• [Work order]:
In the records that follow, find the line with "Esteban Bernal Rodriguez"; from there, retype every line exactly through the line with "- **Configuración Git**: Local", which also belongs to the answer.

━━ Exercise materials

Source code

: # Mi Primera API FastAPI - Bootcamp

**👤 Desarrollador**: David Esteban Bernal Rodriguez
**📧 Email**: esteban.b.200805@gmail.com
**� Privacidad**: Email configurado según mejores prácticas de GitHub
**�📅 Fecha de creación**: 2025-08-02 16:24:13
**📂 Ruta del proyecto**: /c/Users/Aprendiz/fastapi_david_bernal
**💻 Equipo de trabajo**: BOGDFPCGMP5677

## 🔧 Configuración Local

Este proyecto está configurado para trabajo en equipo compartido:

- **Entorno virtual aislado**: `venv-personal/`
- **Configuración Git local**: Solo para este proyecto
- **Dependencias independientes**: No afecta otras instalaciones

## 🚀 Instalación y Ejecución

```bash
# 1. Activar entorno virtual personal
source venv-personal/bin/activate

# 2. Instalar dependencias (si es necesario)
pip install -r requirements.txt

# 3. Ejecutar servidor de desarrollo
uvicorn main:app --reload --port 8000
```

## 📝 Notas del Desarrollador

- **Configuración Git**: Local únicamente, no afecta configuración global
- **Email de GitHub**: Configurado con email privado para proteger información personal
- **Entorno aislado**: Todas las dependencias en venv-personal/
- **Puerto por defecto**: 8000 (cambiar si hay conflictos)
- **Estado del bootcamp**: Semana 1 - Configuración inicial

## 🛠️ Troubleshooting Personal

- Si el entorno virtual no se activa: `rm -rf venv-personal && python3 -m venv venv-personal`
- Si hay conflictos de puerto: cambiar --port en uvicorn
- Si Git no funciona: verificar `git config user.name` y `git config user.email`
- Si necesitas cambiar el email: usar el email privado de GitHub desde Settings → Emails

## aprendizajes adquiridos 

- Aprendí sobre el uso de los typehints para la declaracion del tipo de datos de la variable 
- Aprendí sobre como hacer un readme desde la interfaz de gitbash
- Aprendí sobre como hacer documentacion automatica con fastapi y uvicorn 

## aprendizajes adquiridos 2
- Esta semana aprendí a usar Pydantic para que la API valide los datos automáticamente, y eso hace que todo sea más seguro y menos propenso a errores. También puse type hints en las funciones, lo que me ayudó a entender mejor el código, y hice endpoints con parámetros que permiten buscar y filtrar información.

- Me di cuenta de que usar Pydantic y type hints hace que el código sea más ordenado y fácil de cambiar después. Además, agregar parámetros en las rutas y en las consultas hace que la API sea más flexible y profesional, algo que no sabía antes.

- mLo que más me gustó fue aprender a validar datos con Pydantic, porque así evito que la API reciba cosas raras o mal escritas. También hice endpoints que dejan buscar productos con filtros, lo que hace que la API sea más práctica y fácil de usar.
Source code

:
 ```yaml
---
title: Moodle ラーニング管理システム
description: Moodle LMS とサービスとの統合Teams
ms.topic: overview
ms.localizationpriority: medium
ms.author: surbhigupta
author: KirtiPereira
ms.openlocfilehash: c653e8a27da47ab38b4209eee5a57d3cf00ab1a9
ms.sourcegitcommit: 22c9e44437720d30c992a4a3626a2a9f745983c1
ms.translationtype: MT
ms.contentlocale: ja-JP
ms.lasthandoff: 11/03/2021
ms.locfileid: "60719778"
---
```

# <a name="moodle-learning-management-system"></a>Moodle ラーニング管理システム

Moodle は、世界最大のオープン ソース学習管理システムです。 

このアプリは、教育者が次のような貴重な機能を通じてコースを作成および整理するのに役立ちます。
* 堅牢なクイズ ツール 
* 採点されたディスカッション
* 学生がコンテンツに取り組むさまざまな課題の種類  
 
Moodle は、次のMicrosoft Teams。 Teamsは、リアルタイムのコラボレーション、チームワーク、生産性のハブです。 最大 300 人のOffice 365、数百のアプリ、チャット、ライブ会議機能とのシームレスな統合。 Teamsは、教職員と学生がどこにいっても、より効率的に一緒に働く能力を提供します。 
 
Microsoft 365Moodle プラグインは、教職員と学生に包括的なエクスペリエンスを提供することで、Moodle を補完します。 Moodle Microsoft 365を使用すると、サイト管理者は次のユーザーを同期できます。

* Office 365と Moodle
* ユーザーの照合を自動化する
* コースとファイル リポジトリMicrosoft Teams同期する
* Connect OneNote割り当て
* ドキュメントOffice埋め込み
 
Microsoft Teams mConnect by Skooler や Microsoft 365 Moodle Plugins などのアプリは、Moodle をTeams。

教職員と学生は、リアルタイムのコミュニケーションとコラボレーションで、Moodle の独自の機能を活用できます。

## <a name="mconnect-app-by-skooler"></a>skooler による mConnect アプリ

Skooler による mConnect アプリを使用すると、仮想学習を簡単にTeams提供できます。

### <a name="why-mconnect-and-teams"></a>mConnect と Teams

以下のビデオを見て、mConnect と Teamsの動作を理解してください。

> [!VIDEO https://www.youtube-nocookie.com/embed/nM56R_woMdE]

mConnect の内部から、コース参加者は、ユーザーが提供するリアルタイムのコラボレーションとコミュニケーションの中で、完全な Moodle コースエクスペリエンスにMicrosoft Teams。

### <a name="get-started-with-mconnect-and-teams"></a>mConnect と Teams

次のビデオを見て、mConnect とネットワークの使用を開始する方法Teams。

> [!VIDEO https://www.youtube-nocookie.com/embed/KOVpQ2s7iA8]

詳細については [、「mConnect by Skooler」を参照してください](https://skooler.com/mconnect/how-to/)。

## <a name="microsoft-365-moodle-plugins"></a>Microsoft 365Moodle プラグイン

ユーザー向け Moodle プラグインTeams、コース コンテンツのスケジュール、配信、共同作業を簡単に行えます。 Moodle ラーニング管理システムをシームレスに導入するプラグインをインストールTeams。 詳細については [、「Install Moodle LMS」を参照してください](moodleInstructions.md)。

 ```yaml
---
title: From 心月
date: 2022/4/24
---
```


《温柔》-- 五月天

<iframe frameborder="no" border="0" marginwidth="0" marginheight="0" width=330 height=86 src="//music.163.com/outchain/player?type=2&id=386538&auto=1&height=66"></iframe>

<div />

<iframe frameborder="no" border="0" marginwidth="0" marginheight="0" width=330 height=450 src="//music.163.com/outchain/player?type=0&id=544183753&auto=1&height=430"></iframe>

━━━━

• [Task result]:
**👤 Desarrollador**: David Esteban Bernal Rodriguez
**📧 Email**: esteban.b.200805@gmail.com
**� Privacidad**: Email configurado según mejores prácticas de GitHub
**�📅 Fecha de creación**: 2025-08-02 16:24:13
**📂 Ruta del proyecto**: /c/Users/Aprendiz/fastapi_david_bernal
**💻 Equipo de trabajo**: BOGDFPCGMP5677

## 🔧 Configuración Local

Este proyecto está configurado para trabajo en equipo compartido:

- **Entorno virtual aislado**: `venv-personal/`
- **Configuración Git local**: Solo para este proyecto
- **Dependencias independientes**: No afecta otras instalaciones

## 🚀 Instalación y Ejecución

```bash
# 1. Activar entorno virtual personal
source venv-personal/bin/activate

# 2. Instalar dependencias (si es necesario)
pip install -r requirements.txt

# 3. Ejecutar servidor de desarrollo
uvicorn main:app --reload --port 8000
```

## 📝 Notas del Desarrollador

- **Configuración Git**: Local únicamente, no afecta configuración global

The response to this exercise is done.